(Collected data)

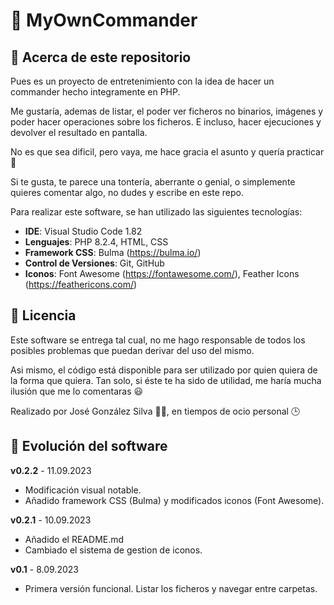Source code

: # 💾 MyOwnCommander

## 🔎 Acerca de este repositorio
Pues es un proyecto de entretenimiento con la idea de hacer un commander hecho integramente en PHP.

Me gustaría, ademas de listar, el poder ver ficheros no binarios, imágenes y poder hacer operaciones sobre los ficheros. E incluso, hacer ejecuciones y devolver el resultado en pantalla.

No es que sea dificil, pero vaya, me hace gracia el asunto y quería practicar 🤗

Si te gusta, te parece una tontería, aberrante o genial, o simplemente quieres comentar algo, no dudes y escribe en este repo.

Para realizar este software, se han utilizado las siguientes tecnologías:

* **IDE**: Visual Studio Code 1.82
* **Lenguajes**: PHP 8.2.4, HTML, CSS
* **Framework CSS**: Bulma (https://bulma.io/)
* **Control de Versiones**: Git, GitHub
* **Iconos**: Font Awesome (https://fontawesome.com/), Feather Icons (https://feathericons.com/)

## 📜 Licencia
Este software se entrega tal cual, no me hago responsable de todos los posibles problemas que puedan derivar del uso del mismo.

Asi mismo, el código está disponible para ser utilizado por quien quiera de la forma que quiera. Tan solo, si éste te ha sido de utilidad, me haría mucha ilusión que me lo comentaras 😃

Realizado por José González Silva 👨‍💻, en tiempos de ocio personal 🕒

## 🚀 Evolución del software
**v0.2.2** - 11.09.2023
- Modificación visual notable.
- Añadido framework CSS (Bulma) y modificados iconos (Font Awesome).

**v0.2.1** - 10.09.2023
- Añadido el README.md
- Cambiado el sistema de gestion de iconos.

**v0.1** - 8.09.2023
- Primera versión funcional. Listar los ficheros y navegar entre carpetas.
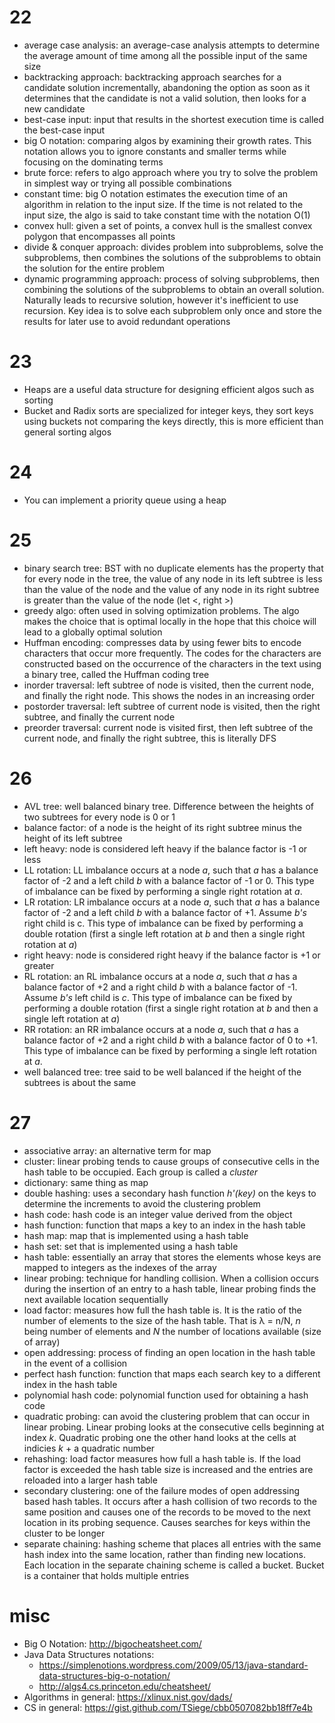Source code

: # 22

* average case analysis: an average-case analysis attempts to determine the average amount of time among all the possible input of the same size
* backtracking approach: backtracking approach searches for a candidate solution incrementally, abandoning the option as soon as it determines that the candidate is not a valid solution, then looks for a new candidate
* best-case input: input that results in the shortest execution time is called the best-case input
* big O notation: comparing algos by examining their growth rates. This notation allows you to ignore constants and smaller terms while focusing on the dominating terms
* brute force: refers to algo approach where you try to solve the problem in simplest way or trying all possible combinations
* constant time: big O notation estimates the execution time of an algorithm in relation to the input size. If the time is not related to the input size, the algo is said to take constant time with the notation O(1)
* convex hull: given a set of points, a convex hull is the smallest convex polygon that encompasses all points
* divide & conquer approach: divides problem into subproblems, solve the subproblems, then combines the solutions of the subproblems to obtain the solution for the entire problem
* dynamic programming approach: process of solving subproblems, then combining the solutions of the subproblems to obtain an overall solution. Naturally leads to recursive solution, however it's inefficient to use recursion. Key idea is to solve each subproblem only once and store the results for later use to avoid redundant operations

# 23

* Heaps are a useful data structure for designing efficient algos such as sorting
* Bucket and Radix sorts are specialized for integer keys, they sort keys using buckets not comparing the keys directly, this is more efficient than general sorting algos

# 24

* You can implement a priority queue using a heap

# 25

* binary search tree: BST with no duplicate elements has the property that for every node in the tree, the value of any node in its left subtree is less than the value of the node and the value of any node in its right subtree is greater than the value of the node (let <, right >)
* greedy algo: often used in solving optimization problems. The algo makes the choice that is optimal locally in the hope that this choice will lead to a globally optimal solution
* Huffman encoding: compresses data by using fewer bits to encode characters that occur more frequently. The codes for the characters are constructed based on the occurrence of the characters in the text using a binary tree, called the Huffman coding tree
* inorder traversal: left subtree of node is visited, then the current node, and finally the right node. This shows the nodes in an increasing order
* postorder traversal: left subtree of current node is visited, then the right subtree, and finally the current node
* preorder traversal: current node is visited first, then left subtree of the current node, and finally the right subtree, this is literally DFS

# 26

* AVL tree: well balanced binary tree. Difference between the heights of two subtrees for every node is 0 or 1
* balance factor: of a node is the height of its right subtree minus the height of its left subtree
* left heavy: node is considered left heavy if the balance factor is -1 or less
* LL rotation: LL imbalance occurs at a node _a_, such that _a_ has a balance factor of -2 and a left child _b_ with a balance factor of -1 or 0. This type of imbalance can be fixed by performing a single right rotation at _a_.
* LR rotation: LR imbalance occurs at a node _a_, such that _a_ has a balance factor of -2 and a left child _b_ with a balance factor of +1. Assume _b's_ right child is c. This type of imbalance can be fixed by performing a double rotation (first a single left rotation at _b_ and then a single right rotation at _a_)
* right heavy: node is considered right heavy if the balance factor is +1 or greater
* RL rotation: an RL imbalance occurs at a node _a_, such that _a_ has a balance factor of +2 and a right child _b_ with a balance factor of -1. Assume _b's_ left child is _c_. This type of imbalance can be fixed by performing a double rotation (first a single right rotation at _b_ and then a single left rotation at _a_)
* RR rotation: an RR imbalance occurs at a node _a_, such that _a_ has a balance factor of +2 and a right child _b_ with a balance factor of 0 to +1. This type of imbalance can be fixed by performing a single left rotation at _a_.
* well balanced tree: tree said to be well balanced if the height of the subtrees is about the same

# 27

* associative array: an alternative term for map
* cluster: linear probing tends to cause groups of consecutive cells in the hash table to be occupied. Each group is called a _cluster_
* dictionary: same thing as map
* double hashing: uses a secondary hash function _h'(key)_ on the keys to determine the increments to avoid the clustering problem
* hash code: hash code is an integer value derived from the object
* hash function: function that maps a key to an index in the hash table
* hash map: map that is implemented using a hash table
* hash set: set that is implemented using a hash table
* hash table: essentially an array that stores the elements whose keys are mapped to integers as the indexes of the array
* linear probing: technique for handling collision. When a collision occurs during the insertion of an entry to a hash table, linear probing finds the next available location sequentially
* load factor: measures how full the hash table is. It is the ratio of the number of elements to the size of the hash table. That is λ = n/N, _n_ being number of elements and _N_ the number of locations available (size of array)
* open addressing: process of finding an open location in the hash table in the event of a collision
* perfect hash function: function that maps each search key to a different index in the hash table
* polynomial hash code: polynomial function used for obtaining a hash code
* quadratic probing: can avoid the clustering problem that can occur in linear probing. Linear probing looks at the consecutive cells beginning at index _k_. Quadratic probing one the other hand looks at the cells at indicies _k_ + a quadratic number
* rehashing: load factor measures how full a hash table is. If the load factor is exceeded the hash table size is increased and the entries are reloaded into a larger hash table
* secondary clustering: one of the failure modes of open addressing based hash tables. It occurs after a hash collision of two records to the same position and causes one of the records to be moved to the next location in its probing sequence. Causes searches for keys within the cluster to be longer
* separate chaining: hashing scheme that places all entries with the same hash index into the same location, rather than finding new locations. Each location in the separate chaining scheme is called a bucket. Bucket is a container that holds multiple entries

# misc

* Big O Notation: http://bigocheatsheet.com/
* Java Data Structures notations:
  * https://simplenotions.wordpress.com/2009/05/13/java-standard-data-structures-big-o-notation/
  * http://algs4.cs.princeton.edu/cheatsheet/
* Algorithms in general: https://xlinux.nist.gov/dads/
* CS in general: https://gist.github.com/TSiege/cbb0507082bb18ff7e4b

### Work instructions:
Copy each entry above exactly; drop the pictures.

### Final answer:
Source code

: # 💾 MyOwnCommander

## 🔎 Acerca de este repositorio
Pues es un proyecto de entretenimiento con la idea de hacer un commander hecho integramente en PHP.

Me gustaría, ademas de listar, el poder ver ficheros no binarios, imágenes y poder hacer operaciones sobre los ficheros. E incluso, hacer ejecuciones y devolver el resultado en pantalla.

No es que sea dificil, pero vaya, me hace gracia el asunto y quería practicar 🤗

Si te gusta, te parece una tontería, aberrante o genial, o simplemente quieres comentar algo, no dudes y escribe en este repo.

Para realizar este software, se han utilizado las siguientes tecnologías:

* **IDE**: Visual Studio Code 1.82
* **Lenguajes**: PHP 8.2.4, HTML, CSS
* **Framework CSS**: Bulma (https://bulma.io/)
* **Control de Versiones**: Git, GitHub
* **Iconos**: Font Awesome (https://fontawesome.com/), Feather Icons (https://feathericons.com/)

## 📜 Licencia
Este software se entrega tal cual, no me hago responsable de todos los posibles problemas que puedan derivar del uso del mismo.

Asi mismo, el código está disponible para ser utilizado por quien quiera de la forma que quiera. Tan solo, si éste te ha sido de utilidad, me haría mucha ilusión que me lo comentaras 😃

Realizado por José González Silva 👨‍💻, en tiempos de ocio personal 🕒

## 🚀 Evolución del software
**v0.2.2** - 11.09.2023
- Modificación visual notable.
- Añadido framework CSS (Bulma) y modificados iconos (Font Awesome).

**v0.2.1** - 10.09.2023
- Añadido el README.md
- Cambiado el sistema de gestion de iconos.

**v0.1** - 8.09.2023
- Primera versión funcional. Listar los ficheros y navegar entre carpetas.
Source code

: # 22

* average case analysis: an average-case analysis attempts to determine the average amount of time among all the possible input of the same size
* backtracking approach: backtracking approach searches for a candidate solution incrementally, abandoning the option as soon as it determines that the candidate is not a valid solution, then looks for a new candidate
* best-case input: input that results in the shortest execution time is called the best-case input
* big O notation: comparing algos by examining their growth rates. This notation allows you to ignore constants and smaller terms while focusing on the dominating terms
* brute force: refers to algo approach where you try to solve the problem in simplest way or trying all possible combinations
* constant time: big O notation estimates the execution time of an algorithm in relation to the input size. If the time is not related to the input size, the algo is said to take constant time with the notation O(1)
* convex hull: given a set of points, a convex hull is the smallest convex polygon that encompasses all points
* divide & conquer approach: divides problem into subproblems, solve the subproblems, then combines the solutions of the subproblems to obtain the solution for the entire problem
* dynamic programming approach: process of solving subproblems, then combining the solutions of the subproblems to obtain an overall solution. Naturally leads to recursive solution, however it's inefficient to use recursion. Key idea is to solve each subproblem only once and store the results for later use to avoid redundant operations

# 23

* Heaps are a useful data structure for designing efficient algos such as sorting
* Bucket and Radix sorts are specialized for integer keys, they sort keys using buckets not comparing the keys directly, this is more efficient than general sorting algos

# 24

* You can implement a priority queue using a heap

# 25

* binary search tree: BST with no duplicate elements has the property that for every node in the tree, the value of any node in its left subtree is less than the value of the node and the value of any node in its right subtree is greater than the value of the node (let <, right >)
* greedy algo: often used in solving optimization problems. The algo makes the choice that is optimal locally in the hope that this choice will lead to a globally optimal solution
* Huffman encoding: compresses data by using fewer bits to encode characters that occur more frequently. The codes for the characters are constructed based on the occurrence of the characters in the text using a binary tree, called the Huffman coding tree
* inorder traversal: left subtree of node is visited, then the current node, and finally the right node. This shows the nodes in an increasing order
* postorder traversal: left subtree of current node is visited, then the right subtree, and finally the current node
* preorder traversal: current node is visited first, then left subtree of the current node, and finally the right subtree, this is literally DFS

# 26

* AVL tree: well balanced binary tree. Difference between the heights of two subtrees for every node is 0 or 1
* balance factor: of a node is the height of its right subtree minus the height of its left subtree
* left heavy: node is considered left heavy if the balance factor is -1 or less
* LL rotation: LL imbalance occurs at a node _a_, such that _a_ has a balance factor of -2 and a left child _b_ with a balance factor of -1 or 0. This type of imbalance can be fixed by performing a single right rotation at _a_.
* LR rotation: LR imbalance occurs at a node _a_, such that _a_ has a balance factor of -2 and a left child _b_ with a balance factor of +1. Assume _b's_ right child is c. This type of imbalance can be fixed by performing a double rotation (first a single left rotation at _b_ and then a single right rotation at _a_)
* right heavy: node is considered right heavy if the balance factor is +1 or greater
* RL rotation: an RL imbalance occurs at a node _a_, such that _a_ has a balance factor of +2 and a right child _b_ with a balance factor of -1. Assume _b's_ left child is _c_. This type of imbalance can be fixed by performing a double rotation (first a single right rotation at _b_ and then a single left rotation at _a_)
* RR rotation: an RR imbalance occurs at a node _a_, such that _a_ has a balance factor of +2 and a right child _b_ with a balance factor of 0 to +1. This type of imbalance can be fixed by performing a single left rotation at _a_.
* well balanced tree: tree said to be well balanced if the height of the subtrees is about the same

# 27

* associative array: an alternative term for map
* cluster: linear probing tends to cause groups of consecutive cells in the hash table to be occupied. Each group is called a _cluster_
* dictionary: same thing as map
* double hashing: uses a secondary hash function _h'(key)_ on the keys to determine the increments to avoid the clustering problem
* hash code: hash code is an integer value derived from the object
* hash function: function that maps a key to an index in the hash table
* hash map: map that is implemented using a hash table
* hash set: set that is implemented using a hash table
* hash table: essentially an array that stores the elements whose keys are mapped to integers as the indexes of the array
* linear probing: technique for handling collision. When a collision occurs during the insertion of an entry to a hash table, linear probing finds the next available location sequentially
* load factor: measures how full the hash table is. It is the ratio of the number of elements to the size of the hash table. That is λ = n/N, _n_ being number of elements and _N_ the number of locations available (size of array)
* open addressing: process of finding an open location in the hash table in the event of a collision
* perfect hash function: function that maps each search key to a different index in the hash table
* polynomial hash code: polynomial function used for obtaining a hash code
* quadratic probing: can avoid the clustering problem that can occur in linear probing. Linear probing looks at the consecutive cells beginning at index _k_. Quadratic probing one the other hand looks at the cells at indicies _k_ + a quadratic number
* rehashing: load factor measures how full a hash table is. If the load factor is exceeded the hash table size is increased and the entries are reloaded into a larger hash table
* secondary clustering: one of the failure modes of open addressing based hash tables. It occurs after a hash collision of two records to the same position and causes one of the records to be moved to the next location in its probing sequence. Causes searches for keys within the cluster to be longer
* separate chaining: hashing scheme that places all entries with the same hash index into the same location, rather than finding new locations. Each location in the separate chaining scheme is called a bucket. Bucket is a container that holds multiple entries

# misc

* Big O Notation: http://bigocheatsheet.com/
* Java Data Structures notations:
  * https://simplenotions.wordpress.com/2009/05/13/java-standard-data-structures-big-o-notation/
  * http://algs4.cs.princeton.edu/cheatsheet/
* Algorithms in general: https://xlinux.nist.gov/dads/
* CS in general: https://gist.github.com/TSiege/cbb0507082bb18ff7e4b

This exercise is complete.